== REQUIREMENT ==
Filter the records below, keeping only lines with the string "ConstraintState".

== PROVIDED DATA ==

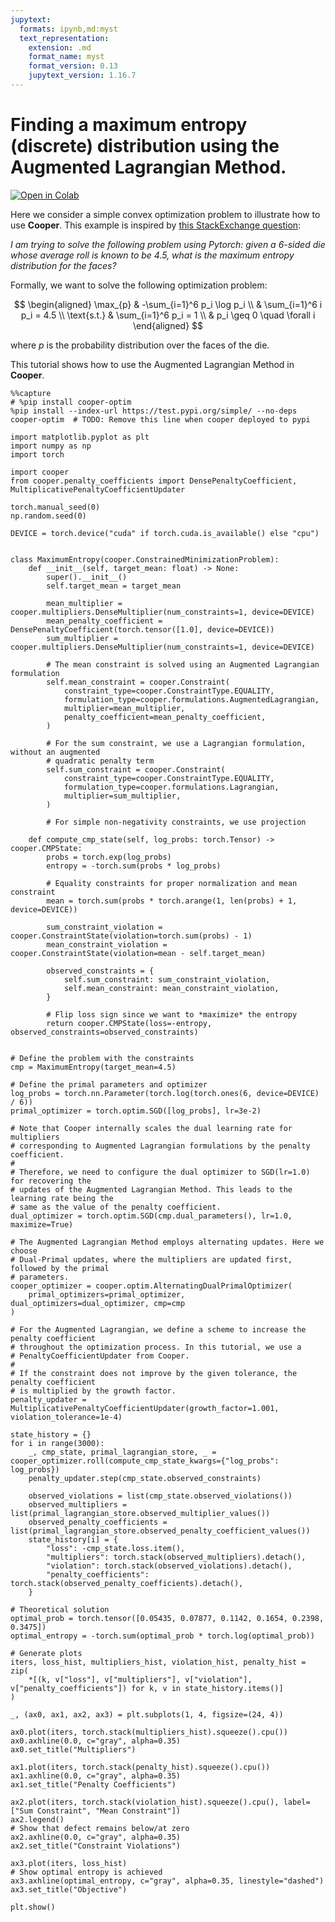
 ```yaml
---
jupytext:
  formats: ipynb,md:myst
  text_representation:
    extension: .md
    format_name: myst
    format_version: 0.13
    jupytext_version: 1.16.7
---
```


# Finding a maximum entropy (discrete) distribution using the Augmented Lagrangian Method.

[![Open in Colab](https://colab.research.google.com/assets/colab-badge.svg)](https://colab.research.google.com/github/cooper-org/cooper/blob/master/docs/source/notebooks/plot_max_entropy_augmented_lagrangian.ipynb)


Here we consider a simple convex optimization problem to illustrate how to use
**Cooper**. This example is inspired by [this StackExchange question](https://datascience.stackexchange.com/questions/107366/how-do-you-solve-strictly-constrained-optimization-problems-with-pytorch):

*I am trying to solve the following problem using Pytorch: given a 6-sided die
whose average roll is known to be 4.5, what is the maximum entropy distribution
for the faces?*

Formally, we want to solve the following optimization problem:

$$
\begin{aligned}
    \max_{p} & -\sum_{i=1}^6 p_i \log p_i \\
    & \sum_{i=1}^6 i p_i = 4.5 \\
    \text{s.t.} & \sum_{i=1}^6 p_i = 1 \\
    & p_i \geq 0 \quad \forall i
\end{aligned}
$$

where $p$ is the probability distribution over the faces of the die.

This tutorial shows how to use the Augmented Lagrangian Method in **Cooper**.

```{code-cell} ipython3
%%capture
# %pip install cooper-optim
%pip install --index-url https://test.pypi.org/simple/ --no-deps cooper-optim  # TODO: Remove this line when cooper deployed to pypi
```

```{code-cell} ipython3
import matplotlib.pyplot as plt
import numpy as np
import torch

import cooper
from cooper.penalty_coefficients import DensePenaltyCoefficient, MultiplicativePenaltyCoefficientUpdater

torch.manual_seed(0)
np.random.seed(0)

DEVICE = torch.device("cuda" if torch.cuda.is_available() else "cpu")


class MaximumEntropy(cooper.ConstrainedMinimizationProblem):
    def __init__(self, target_mean: float) -> None:
        super().__init__()
        self.target_mean = target_mean

        mean_multiplier = cooper.multipliers.DenseMultiplier(num_constraints=1, device=DEVICE)
        mean_penalty_coefficient = DensePenaltyCoefficient(torch.tensor([1.0], device=DEVICE))
        sum_multiplier = cooper.multipliers.DenseMultiplier(num_constraints=1, device=DEVICE)

        # The mean constraint is solved using an Augmented Lagrangian formulation
        self.mean_constraint = cooper.Constraint(
            constraint_type=cooper.ConstraintType.EQUALITY,
            formulation_type=cooper.formulations.AugmentedLagrangian,
            multiplier=mean_multiplier,
            penalty_coefficient=mean_penalty_coefficient,
        )

        # For the sum constraint, we use a Lagrangian formulation, without an augmented
        # quadratic penalty term
        self.sum_constraint = cooper.Constraint(
            constraint_type=cooper.ConstraintType.EQUALITY,
            formulation_type=cooper.formulations.Lagrangian,
            multiplier=sum_multiplier,
        )

        # For simple non-negativity constraints, we use projection

    def compute_cmp_state(self, log_probs: torch.Tensor) -> cooper.CMPState:
        probs = torch.exp(log_probs)
        entropy = -torch.sum(probs * log_probs)

        # Equality constraints for proper normalization and mean constraint
        mean = torch.sum(probs * torch.arange(1, len(probs) + 1, device=DEVICE))

        sum_constraint_violation = cooper.ConstraintState(violation=torch.sum(probs) - 1)
        mean_constraint_violation = cooper.ConstraintState(violation=mean - self.target_mean)

        observed_constraints = {
            self.sum_constraint: sum_constraint_violation,
            self.mean_constraint: mean_constraint_violation,
        }

        # Flip loss sign since we want to *maximize* the entropy
        return cooper.CMPState(loss=-entropy, observed_constraints=observed_constraints)


# Define the problem with the constraints
cmp = MaximumEntropy(target_mean=4.5)

# Define the primal parameters and optimizer
log_probs = torch.nn.Parameter(torch.log(torch.ones(6, device=DEVICE) / 6))
primal_optimizer = torch.optim.SGD([log_probs], lr=3e-2)

# Note that Cooper internally scales the dual learning rate for multipliers
# corresponding to Augmented Lagrangian formulations by the penalty coefficient.
#
# Therefore, we need to configure the dual optimizer to SGD(lr=1.0) for recovering the
# updates of the Augmented Lagrangian Method. This leads to the learning rate being the
# same as the value of the penalty coefficient.
dual_optimizer = torch.optim.SGD(cmp.dual_parameters(), lr=1.0, maximize=True)

# The Augmented Lagrangian Method employs alternating updates. Here we choose
# Dual-Primal updates, where the multipliers are updated first, followed by the primal
# parameters.
cooper_optimizer = cooper.optim.AlternatingDualPrimalOptimizer(
    primal_optimizers=primal_optimizer, dual_optimizers=dual_optimizer, cmp=cmp
)

# For the Augmented Lagrangian, we define a scheme to increase the penalty coefficient
# throughout the optimization process. In this tutorial, we use a
# PenaltyCoefficientUpdater from Cooper.
#
# If the constraint does not improve by the given tolerance, the penalty coefficient
# is multiplied by the growth factor.
penalty_updater = MultiplicativePenaltyCoefficientUpdater(growth_factor=1.001, violation_tolerance=1e-4)

state_history = {}
for i in range(3000):
    _, cmp_state, primal_lagrangian_store, _ = cooper_optimizer.roll(compute_cmp_state_kwargs={"log_probs": log_probs})
    penalty_updater.step(cmp_state.observed_constraints)

    observed_violations = list(cmp_state.observed_violations())
    observed_multipliers = list(primal_lagrangian_store.observed_multiplier_values())
    observed_penalty_coefficients = list(primal_lagrangian_store.observed_penalty_coefficient_values())
    state_history[i] = {
        "loss": -cmp_state.loss.item(),
        "multipliers": torch.stack(observed_multipliers).detach(),
        "violation": torch.stack(observed_violations).detach(),
        "penalty_coefficients": torch.stack(observed_penalty_coefficients).detach(),
    }

# Theoretical solution
optimal_prob = torch.tensor([0.05435, 0.07877, 0.1142, 0.1654, 0.2398, 0.3475])
optimal_entropy = -torch.sum(optimal_prob * torch.log(optimal_prob))

# Generate plots
iters, loss_hist, multipliers_hist, violation_hist, penalty_hist = zip(
    *[(k, v["loss"], v["multipliers"], v["violation"], v["penalty_coefficients"]) for k, v in state_history.items()]
)

_, (ax0, ax1, ax2, ax3) = plt.subplots(1, 4, figsize=(24, 4))

ax0.plot(iters, torch.stack(multipliers_hist).squeeze().cpu())
ax0.axhline(0.0, c="gray", alpha=0.35)
ax0.set_title("Multipliers")

ax1.plot(iters, torch.stack(penalty_hist).squeeze().cpu())
ax1.axhline(0.0, c="gray", alpha=0.35)
ax1.set_title("Penalty Coefficients")

ax2.plot(iters, torch.stack(violation_hist).squeeze().cpu(), label=["Sum Constraint", "Mean Constraint"])
ax2.legend()
# Show that defect remains below/at zero
ax2.axhline(0.0, c="gray", alpha=0.35)
ax2.set_title("Constraint Violations")

ax3.plot(iters, loss_hist)
# Show optimal entropy is achieved
ax3.axhline(optimal_entropy, c="gray", alpha=0.35, linestyle="dashed")
ax3.set_title("Objective")

plt.show()
```
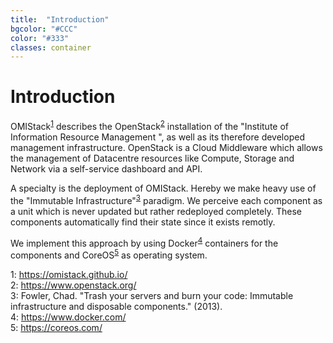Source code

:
 ```yaml
---
title:  "Introduction"
bgcolor: "#CCC"
color: "#333"
classes: container
---
```


# Introduction

OMIStack<sup>[1](#fn1)</sup> describes the OpenStack<sup>[2](#fn2)</sup> installation of the "Institute of Information Resource Management
", as well as its therefore developed management infrastructure. OpenStack is a Cloud Middleware which allows the management of Datacentre resources like Compute, Storage and Network via a self-service dashboard and API.

A specialty is the deployment of OMIStack. Hereby we make heavy use of the "Immutable Infrastructure"<sup>[3](#fn3)</sup> paradigm. We perceive each component as a unit which is never updated but rather redeployed completely. These components automatically find their state since it exists remotly.  

We implement this approach by using Docker<sup>[4](#fn4)</sup> containers for the components and CoreOS<sup>[5](#fn5)</sup> as operating system.


<a name="fn1">1</a>: https://omistack.github.io/  
<a name="fn2">2</a>: https://www.openstack.org/  
<a name="fn3">3</a>: Fowler, Chad. "Trash your servers and burn your code: Immutable infrastructure and disposable components." (2013).  
<a name="fn4">4</a>: https://www.docker.com/  
<a name="fn5">5</a>: https://coreos.com/  
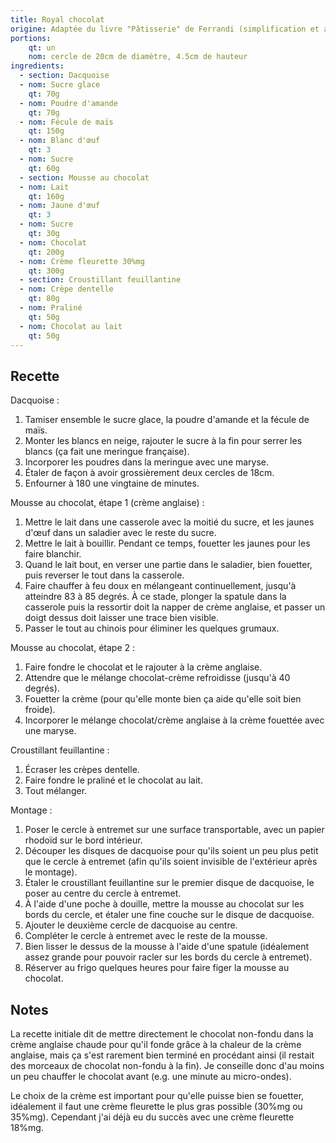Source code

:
 ```yaml
---
title: Royal chocolat
origine: Adaptée du livre "Pâtisserie" de Ferrandi (simplification et ajustement des quantités)
portions:
    qt: un
    nom: cercle de 20cm de diamètre, 4.5cm de hauteur
ingredients:
  - section: Dacquoise
  - nom: Sucre glace
    qt: 70g
  - nom: Poudre d'amande
    qt: 70g
  - nom: Fécule de maïs
    qt: 150g
  - nom: Blanc d'œuf
    qt: 3
  - nom: Sucre
    qt: 60g
  - section: Mousse au chocolat
  - nom: Lait
    qt: 160g
  - nom: Jaune d'œuf
    qt: 3
  - nom: Sucre
    qt: 30g
  - nom: Chocolat
    qt: 200g
  - nom: Crème fleurette 30%mg
    qt: 300g
  - section: Croustillant feuillantine
  - nom: Crèpe dentelle
    qt: 80g
  - nom: Praliné
    qt: 50g
  - nom: Chocolat au lait
    qt: 50g
---
```


Recette
-------

Dacquoise :
1. Tamiser ensemble le sucre glace, la poudre d'amande et la fécule de maïs.
2. Monter les blancs en neige, rajouter le sucre à la fin pour serrer les blancs (ça fait une meringue française).
3. Incorporer les poudres dans la meringue avec une maryse.
4. Étaler de façon à avoir grossièrement deux cercles de 18cm.
5. Enfourner à 180 une vingtaine de minutes.

Mousse au chocolat, étape 1 (crème anglaise) :
1. Mettre le lait dans une casserole avec la moitié du sucre, et les jaunes d'œuf dans un saladier avec le reste du sucre.
2. Mettre le lait à bouillir. Pendant ce temps, fouetter les jaunes pour les faire blanchir.
3. Quand le lait bout, en verser une partie dans le saladier, bien fouetter, puis reverser le tout dans la casserole.
4. Faire chauffer à feu doux en mélangeant continuellement, jusqu'à atteindre 83 à 85 degrés. À ce stade, plonger la spatule dans la casserole puis la ressortir doit la napper de crème anglaise, et passer un doigt dessus doit laisser une trace bien visible.
5. Passer le tout au chinois pour éliminer les quelques grumaux.

Mousse au chocolat, étape 2 :
1. Faire fondre le chocolat et le rajouter à la crème anglaise.
2. Attendre que le mélange chocolat-crème refroidisse (jusqu'à 40 degrés).
3. Fouetter la crème (pour qu'elle monte bien ça aide qu'elle soit bien froide).
4. Incorporer le mélange chocolat/crème anglaise à la crème fouettée avec une maryse.

Croustillant feuillantine :
1. Écraser les crèpes dentelle.
2. Faire fondre le praliné et le chocolat au lait.
3. Tout mélanger.

Montage :
1. Poser le cercle à entremet sur une surface transportable, avec un papier rhodoïd sur le bord intérieur.
2. Découper les disques de dacquoise pour qu'ils soient un peu plus petit que le cercle à entremet (afin qu'ils soient invisible de l'extérieur après le montage).
3. Étaler le croustillant feuillantine sur le premier disque de dacquoise, le poser au centre du cercle à entremet.
4. À l'aide d'une poche à douille, mettre la mousse au chocolat sur les bords du cercle, et étaler une fine couche sur le disque de dacquoise.
5. Ajouter le deuxième cercle de dacquoise au centre.
6. Compléter le cercle à entremet avec le reste de la mousse.
7. Bien lisser le dessus de la mousse à l'aide d'une spatule (idéalement assez grande pour pouvoir racler sur les bords du cercle à entremet).
8. Réserver au frigo quelques heures pour faire figer la mousse au chocolat.

Notes
-----

La recette initiale dit de mettre directement le chocolat non-fondu dans la crème anglaise chaude pour qu'il fonde grâce à la chaleur de la crème anglaise, mais ça s'est rarement bien terminé en procédant ainsi (il restait des morceaux de chocolat non-fondu à la fin). Je conseille donc d'au moins un peu chauffer le chocolat avant (e.g. une minute au micro-ondes).

Le choix de la crème est important pour qu'elle puisse bien se fouetter, idéalement il faut une crème fleurette le plus gras possible (30%mg ou 35%mg).
Cependant j'ai déjà eu du succès avec une crème fleurette 18%mg.
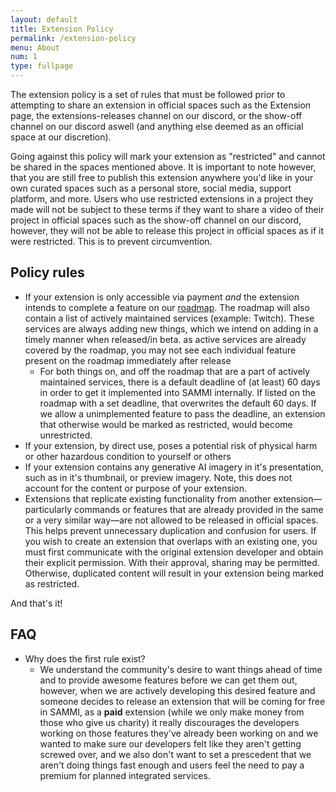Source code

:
```yaml
---
layout: default
title: Extension Policy
permalink: /extension-policy
menu: About
num: 1
type: fullpage
---
```


The extension policy is a set of rules that must be followed prior to attempting to share an extension in official spaces such as the Extension page, the extensions-releases channel on our discord, or the show-off channel on our discord aswell (and anything else deemed as an official space at our discretion).

Going against this policy will mark your extension as "restricted" and cannot be shared in the spaces mentioned above. It is important to note however, that you are still free to publish this extension anywhere you'd like in your own curated spaces such as a personal store, social media, support platform, and more. Users who use restricted extensions in a project they made will not be subject to these terms if they want to share a video of their project in official spaces such as the show-off channel on our discord, however, they will not be able to release this project in official spaces as if it were restricted. This is to prevent circumvention.

## Policy rules

- If your extension is only accessible via payment *and* the extension intends to complete a feature on our [roadmap](/roadmap). The roadmap will also contain a list of actively maintained services (example: Twitch). These services are always adding new things, which we intend on adding in a timely manner when released/in beta. as active services are already covered by the roadmap, you may not see each individual feature present on the roadmap immediately after release
  - For both things on, and off the roadmap that are a part of actively maintained services, there is a default deadline of (at least) 60 days in order to get it implemented into SAMMI internally. If listed on the roadmap with a set deadline, that overwrites the default 60 days. If we allow a unimplemented feature to pass the deadline, an extension that otherwise would be marked as restricted, would become unrestricted.
- If your extension, by direct use, poses a potential risk of physical harm or other hazardous condition to yourself or others
- If your extension contains any generative AI imagery in it's presentation, such as in it's thumbnail, or preview imagery. Note, this does not account for the content or purpose of your extension.
- Extensions that replicate existing functionality from another extension—particularly commands or features that are already provided in the same or a very similar way—are not allowed to be released in official spaces. This helps prevent unnecessary duplication and confusion for users. If you wish to create an extension that overlaps with an existing one, you must first communicate with the original extension developer and obtain their explicit permission. With their approval, sharing may be permitted. Otherwise, duplicated content will result in your extension being marked as restricted.

And that's it!

## FAQ

- Why does the first rule exist?
  - We understand the community's desire to want things ahead of time and to provide awesome features before we can get them out, however, when we are actively developing this desired feature and someone decides to release an extension that will be coming for free in SAMMI, as a __paid__ extension (while we only make money from those who give us charity) it really discourages the developers working on those features they've already been working on and we wanted to make sure our developers felt like they aren't getting screwed over, and we also don't want to set a prescedent that we aren't doing things fast enough and users feel the need to pay a premium for planned integrated services.
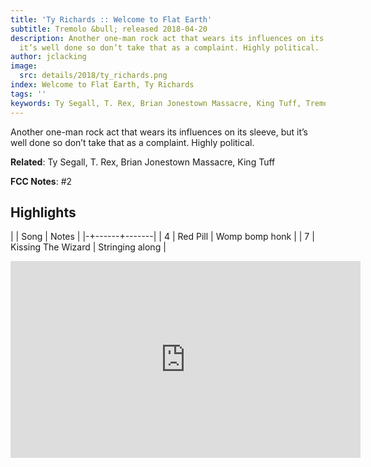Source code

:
```yaml
---
title: 'Ty Richards :: Welcome to Flat Earth'
subtitle: Tremolo &bull; released 2018-04-20
description: Another one-man rock act that wears its influences on its sleeve, but
  it’s well done so don’t take that as a complaint. Highly political.
author: jclacking
image:
  src: details/2018/ty_richards.png
index: Welcome to Flat Earth, Ty Richards
tags: ''
keywords: Ty Segall, T. Rex, Brian Jonestown Massacre, King Tuff, Tremolo
---
```

Another one-man rock act that wears its influences on its sleeve, but it’s well done so don’t take that as a complaint. Highly political.<!--more-->

**Related**: Ty Segall, T. Rex, Brian Jonestown Massacre, King Tuff

**FCC Notes**: #2

## Highlights

| | Song | Notes |
|-+------+-------|
| 4 | Red Pill | Womp bomp honk   |
| 7 | Kissing The Wizard | Stringing along |

<div class="tlo-detail-video"><iframe width="560" height="315" src="https://www.youtube.com/embed/7jaGtrn9Qgw" frameborder="0" allow="autoplay; encrypted-media" allowfullscreen></iframe></div>

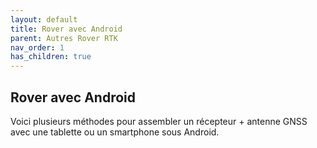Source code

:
 ```yaml
---
layout: default
title: Rover avec Android
parent: Autres Rover RTK
nav_order: 1
has_children: true
---
```


## Rover avec Android

Voici plusieurs méthodes pour assembler un récepteur + antenne GNSS avec une tablette ou un smartphone sous Android.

== ANSWER SPACE ==
        sum_constraint_violation = cooper.ConstraintState(violation=torch.sum(probs) - 1)
        mean_constraint_violation = cooper.ConstraintState(violation=mean - self.target_mean)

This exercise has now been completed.